Artykuły

Kazanie w Rozrywce

Po gorąco oczekiwanej premierze "Człowieka z La Manchy" w chorzowskim Teatrze Rozrywki widownia rozdyskutowała się, jak rzadko. Nie ma niczego lep­szego, niż właśnie taki żywy odbiór. Pra­wie wszyscy mówią: tak; i wszyscy doda­ją: ale... Szkopuł w tym, że owo "ale" bar­dzo zmiennym jest. Moja pierwsza, naj­bardziej gorąca, popremierowa refleksja: piękne przedstawienie, ale dlaczego takie nużące, jak kazanie?
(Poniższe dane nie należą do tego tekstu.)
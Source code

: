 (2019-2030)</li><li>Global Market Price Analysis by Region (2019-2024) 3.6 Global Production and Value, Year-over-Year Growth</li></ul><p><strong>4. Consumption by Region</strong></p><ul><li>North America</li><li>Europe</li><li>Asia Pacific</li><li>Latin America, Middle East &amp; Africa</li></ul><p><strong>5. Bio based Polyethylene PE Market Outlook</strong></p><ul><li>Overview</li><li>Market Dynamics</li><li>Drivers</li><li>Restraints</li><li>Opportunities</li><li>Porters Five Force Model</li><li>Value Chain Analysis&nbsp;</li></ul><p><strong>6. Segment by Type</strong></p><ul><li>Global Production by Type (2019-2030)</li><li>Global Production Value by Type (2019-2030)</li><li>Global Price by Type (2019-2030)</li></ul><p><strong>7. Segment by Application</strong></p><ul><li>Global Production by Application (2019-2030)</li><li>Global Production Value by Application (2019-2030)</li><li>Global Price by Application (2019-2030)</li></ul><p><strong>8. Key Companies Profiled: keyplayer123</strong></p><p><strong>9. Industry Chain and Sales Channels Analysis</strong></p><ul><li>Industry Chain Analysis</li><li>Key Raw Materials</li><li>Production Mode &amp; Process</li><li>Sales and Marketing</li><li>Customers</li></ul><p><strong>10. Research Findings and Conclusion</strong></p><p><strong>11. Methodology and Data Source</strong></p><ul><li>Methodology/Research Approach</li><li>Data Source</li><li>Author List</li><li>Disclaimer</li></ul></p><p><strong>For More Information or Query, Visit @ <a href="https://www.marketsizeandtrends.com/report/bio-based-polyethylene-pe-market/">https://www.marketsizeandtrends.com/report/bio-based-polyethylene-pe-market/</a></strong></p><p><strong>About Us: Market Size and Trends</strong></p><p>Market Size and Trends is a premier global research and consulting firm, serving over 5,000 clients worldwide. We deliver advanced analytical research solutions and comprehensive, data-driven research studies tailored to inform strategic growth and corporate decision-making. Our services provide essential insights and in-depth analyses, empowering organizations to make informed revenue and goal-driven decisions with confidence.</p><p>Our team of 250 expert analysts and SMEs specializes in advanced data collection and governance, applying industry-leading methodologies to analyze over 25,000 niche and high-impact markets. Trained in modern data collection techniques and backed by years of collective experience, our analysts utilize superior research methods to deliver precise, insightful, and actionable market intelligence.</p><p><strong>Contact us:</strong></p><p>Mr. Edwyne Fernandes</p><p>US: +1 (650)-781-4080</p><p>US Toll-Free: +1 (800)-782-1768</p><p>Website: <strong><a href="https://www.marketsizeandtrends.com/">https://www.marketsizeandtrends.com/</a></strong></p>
Za owo kazanie przecie najogro­mniej dziękuję. Za oczy­szczający wieczór, w którym musicalowo-laserowy blichtr pokonany został czymś głębszym. Filozofujący musical? To było zaskoczenie, gdy sce­narzysta i dramaturg Dale Wasserman, wraz z autorem tekstów piosenek Joem Darionem i kompozytorem Mitchem Leighem w 1965 roku przedstawili w nowo­jorskim ANTA Washington Square Theatre swego "Człowieka z La Manchy". Ogromnym zaskoczeniem była też o pięć lat późniejsza polska premiera dzie­ła na scenie Operetki Śląskiej. Nie znam tamtego przedstawienia, ale w jakiś spo­sób żyję jego legendą. Wszak to w nim sławą okryło się nazwisko pierwszego polskiego wykonawcy roli tytułowej - Stanisława Ptaka, który w Chorzowie powraca do wielkiej swej roli, pod mu­zycznym kierownictwem Jerzego Jarosika.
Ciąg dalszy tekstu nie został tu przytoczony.